▶ **TRY IT**
Where does the word "mathcal" appear in the data? Copy every line that holds it.

Saved entries
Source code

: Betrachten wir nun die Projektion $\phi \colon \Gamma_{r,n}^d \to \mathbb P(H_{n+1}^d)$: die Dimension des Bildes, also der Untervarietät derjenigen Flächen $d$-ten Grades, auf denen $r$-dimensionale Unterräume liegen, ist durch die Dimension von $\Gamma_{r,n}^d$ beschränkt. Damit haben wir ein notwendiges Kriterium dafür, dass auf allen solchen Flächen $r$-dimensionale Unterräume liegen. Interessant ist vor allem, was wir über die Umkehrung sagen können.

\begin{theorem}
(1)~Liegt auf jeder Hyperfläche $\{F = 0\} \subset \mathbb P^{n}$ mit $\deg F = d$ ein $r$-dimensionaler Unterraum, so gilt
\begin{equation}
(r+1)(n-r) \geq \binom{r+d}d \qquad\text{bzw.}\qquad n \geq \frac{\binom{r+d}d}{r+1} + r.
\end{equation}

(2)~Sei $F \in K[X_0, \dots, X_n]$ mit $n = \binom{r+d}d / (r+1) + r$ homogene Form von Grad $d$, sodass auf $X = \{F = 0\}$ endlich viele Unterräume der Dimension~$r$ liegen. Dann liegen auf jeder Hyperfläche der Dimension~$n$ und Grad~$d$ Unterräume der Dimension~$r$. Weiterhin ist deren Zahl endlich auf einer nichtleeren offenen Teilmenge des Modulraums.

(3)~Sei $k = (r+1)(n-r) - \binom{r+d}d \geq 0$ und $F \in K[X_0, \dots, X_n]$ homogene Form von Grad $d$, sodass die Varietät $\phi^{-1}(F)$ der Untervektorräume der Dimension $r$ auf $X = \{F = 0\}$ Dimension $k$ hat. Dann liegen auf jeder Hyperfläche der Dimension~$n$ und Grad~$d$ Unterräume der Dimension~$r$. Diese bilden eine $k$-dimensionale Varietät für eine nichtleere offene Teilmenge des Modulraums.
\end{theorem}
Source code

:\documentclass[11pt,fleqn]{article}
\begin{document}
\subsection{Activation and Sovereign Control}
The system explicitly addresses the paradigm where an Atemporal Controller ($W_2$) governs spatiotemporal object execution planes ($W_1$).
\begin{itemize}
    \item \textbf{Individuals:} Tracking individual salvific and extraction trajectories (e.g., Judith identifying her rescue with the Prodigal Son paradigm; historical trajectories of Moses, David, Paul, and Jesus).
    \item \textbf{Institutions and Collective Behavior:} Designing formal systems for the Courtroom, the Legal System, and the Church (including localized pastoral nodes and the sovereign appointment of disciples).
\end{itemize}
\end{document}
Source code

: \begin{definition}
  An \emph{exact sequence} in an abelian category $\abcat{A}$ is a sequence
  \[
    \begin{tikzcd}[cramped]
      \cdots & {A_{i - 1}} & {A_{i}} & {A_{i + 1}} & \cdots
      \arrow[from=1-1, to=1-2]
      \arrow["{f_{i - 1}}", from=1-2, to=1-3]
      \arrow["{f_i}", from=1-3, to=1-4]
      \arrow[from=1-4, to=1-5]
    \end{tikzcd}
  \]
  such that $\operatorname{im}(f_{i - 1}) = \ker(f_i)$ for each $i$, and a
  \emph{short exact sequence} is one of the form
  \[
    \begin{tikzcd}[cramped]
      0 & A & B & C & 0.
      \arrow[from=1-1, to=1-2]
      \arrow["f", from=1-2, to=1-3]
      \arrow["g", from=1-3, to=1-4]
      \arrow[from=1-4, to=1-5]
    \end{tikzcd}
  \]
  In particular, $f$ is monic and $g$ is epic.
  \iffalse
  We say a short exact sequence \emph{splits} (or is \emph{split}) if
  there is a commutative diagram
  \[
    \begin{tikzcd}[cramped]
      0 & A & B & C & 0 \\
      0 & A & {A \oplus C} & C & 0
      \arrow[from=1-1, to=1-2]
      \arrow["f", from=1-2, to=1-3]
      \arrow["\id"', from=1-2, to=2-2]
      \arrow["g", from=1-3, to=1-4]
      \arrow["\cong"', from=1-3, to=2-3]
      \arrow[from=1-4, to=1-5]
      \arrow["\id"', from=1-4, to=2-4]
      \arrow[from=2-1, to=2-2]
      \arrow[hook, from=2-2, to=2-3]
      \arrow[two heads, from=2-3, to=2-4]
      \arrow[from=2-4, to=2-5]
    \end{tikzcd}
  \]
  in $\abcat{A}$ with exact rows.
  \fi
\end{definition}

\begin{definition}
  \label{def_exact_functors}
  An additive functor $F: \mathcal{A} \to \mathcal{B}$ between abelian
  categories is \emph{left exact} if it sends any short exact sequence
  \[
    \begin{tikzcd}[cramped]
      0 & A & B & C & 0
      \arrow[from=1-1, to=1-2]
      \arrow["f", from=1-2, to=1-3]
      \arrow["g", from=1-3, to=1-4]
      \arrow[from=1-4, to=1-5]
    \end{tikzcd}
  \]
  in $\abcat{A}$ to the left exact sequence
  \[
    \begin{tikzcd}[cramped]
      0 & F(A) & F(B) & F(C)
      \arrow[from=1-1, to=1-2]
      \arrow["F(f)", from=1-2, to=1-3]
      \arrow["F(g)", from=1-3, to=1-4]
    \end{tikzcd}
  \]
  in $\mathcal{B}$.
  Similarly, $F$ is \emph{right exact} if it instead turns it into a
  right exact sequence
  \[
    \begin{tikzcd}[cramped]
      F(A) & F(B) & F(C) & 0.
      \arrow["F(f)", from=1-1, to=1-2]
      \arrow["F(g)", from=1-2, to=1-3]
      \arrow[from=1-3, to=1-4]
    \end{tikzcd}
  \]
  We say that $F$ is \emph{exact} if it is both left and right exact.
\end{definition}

▶ **RESPONSE BELOW**
  An additive functor $F: \mathcal{A} \to \mathcal{B}$ between abelian
  in $\mathcal{B}$.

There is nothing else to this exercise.